Однако ни о его беде, ни о его борьбе я и не покушалась в своих воспоминаниях писать. О борьбе за сказку потому, что он сам написал о ней в книге "От двух до пяти", а о Чуковском-критике потому, что, я уверена, о нем вспомнят и напишут другие, чуть только и это "утаенное наследство" будет читателю возвращено.
Я же в своих воспоминаниях собиралась припомнить то, что помню во всем мире я одна: свое детство и его молодую дружбу с детьми.
Но хозяйство-то у нас плановое: кому о ком вспоминать, что следует в памяти укоренить, а что из памяти выкорчевать, кто будет назначен в близкие Корнею Чуковскому, а кто в дальние, об этом не нам судить. Начальству виднее. Мне о нем вспоминать – не положено.
6
Но ведь я не только мемуарист. Иногда меня тянет заговорить не только о прошлом, но и о настоящем.

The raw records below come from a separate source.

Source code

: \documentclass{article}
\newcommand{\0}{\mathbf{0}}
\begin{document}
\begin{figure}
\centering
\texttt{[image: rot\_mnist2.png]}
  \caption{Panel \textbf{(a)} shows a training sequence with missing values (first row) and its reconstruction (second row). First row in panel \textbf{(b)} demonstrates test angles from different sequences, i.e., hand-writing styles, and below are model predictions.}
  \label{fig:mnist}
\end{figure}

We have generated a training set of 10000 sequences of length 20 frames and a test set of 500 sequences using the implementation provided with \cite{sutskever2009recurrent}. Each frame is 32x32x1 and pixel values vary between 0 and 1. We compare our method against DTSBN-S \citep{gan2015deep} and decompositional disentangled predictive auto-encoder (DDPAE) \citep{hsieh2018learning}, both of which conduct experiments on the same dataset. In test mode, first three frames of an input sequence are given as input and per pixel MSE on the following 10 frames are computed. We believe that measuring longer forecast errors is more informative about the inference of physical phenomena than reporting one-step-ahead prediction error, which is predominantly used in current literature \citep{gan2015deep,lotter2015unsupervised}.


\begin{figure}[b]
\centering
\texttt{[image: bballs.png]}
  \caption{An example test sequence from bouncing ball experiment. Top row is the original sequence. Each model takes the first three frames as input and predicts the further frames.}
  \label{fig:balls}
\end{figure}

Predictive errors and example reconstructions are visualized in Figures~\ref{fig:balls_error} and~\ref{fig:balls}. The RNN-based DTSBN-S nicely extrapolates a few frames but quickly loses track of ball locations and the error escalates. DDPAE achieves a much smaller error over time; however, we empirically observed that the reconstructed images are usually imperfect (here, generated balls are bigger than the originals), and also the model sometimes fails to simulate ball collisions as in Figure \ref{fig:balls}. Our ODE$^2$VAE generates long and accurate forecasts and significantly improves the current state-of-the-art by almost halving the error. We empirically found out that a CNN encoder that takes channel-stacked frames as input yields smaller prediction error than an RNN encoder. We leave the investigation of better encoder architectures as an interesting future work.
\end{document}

Начиная с последних чисел августа 1973 года и на протяжении первой декады сентября в наших газетах велась систематическая травля Сахарова и Солженицына.
Она была давно ожиданной и по набору стереотипов совершенно заурядной. Кого только у нас не травили! Чьи только идеи не выворачивали наизнанку!.. Сахаров и Солженицын взяли на себя труд: самостоятельно осмыслить прошлое и современность, задуматься о будущем, да еще при этом, вместе с друзьями, взвалили себе на плечи защиту незаконно гонимых. Открытую, громкую. Ну как же было их не загрызть? Подвергают они сомнению законность, соответствие Советской Конституции того или другого приговора – стало быть, они антисоветчики. По-иному, чем газета "Правда", предлагают они вести борьбу за мир? стало быть, они жаждут войны... В каждом из них бьется своя, собственная, выработанная жизнью, а не из газеты вычитанная мысль, работает взыскательная, жестокая к себе, непримиримая, ищущая истины совесть – не циркулярная, своя – это подвижничество духовной работы ни в коем случае не может быть прощено. Если к совести присоединяется гениальность, а к гениальности мужество, то слово обретает огромную власть над людьми. Правящая власть не любит, чтобы над людьми являлась еще чья-то органически возни-кающая, безмундирная. И до тех пор, пока почему-либо не считает возможным прибегнуть к прямому физическому насилию, – прибегает к отравлению людского сознания ядовитыми газами лжи.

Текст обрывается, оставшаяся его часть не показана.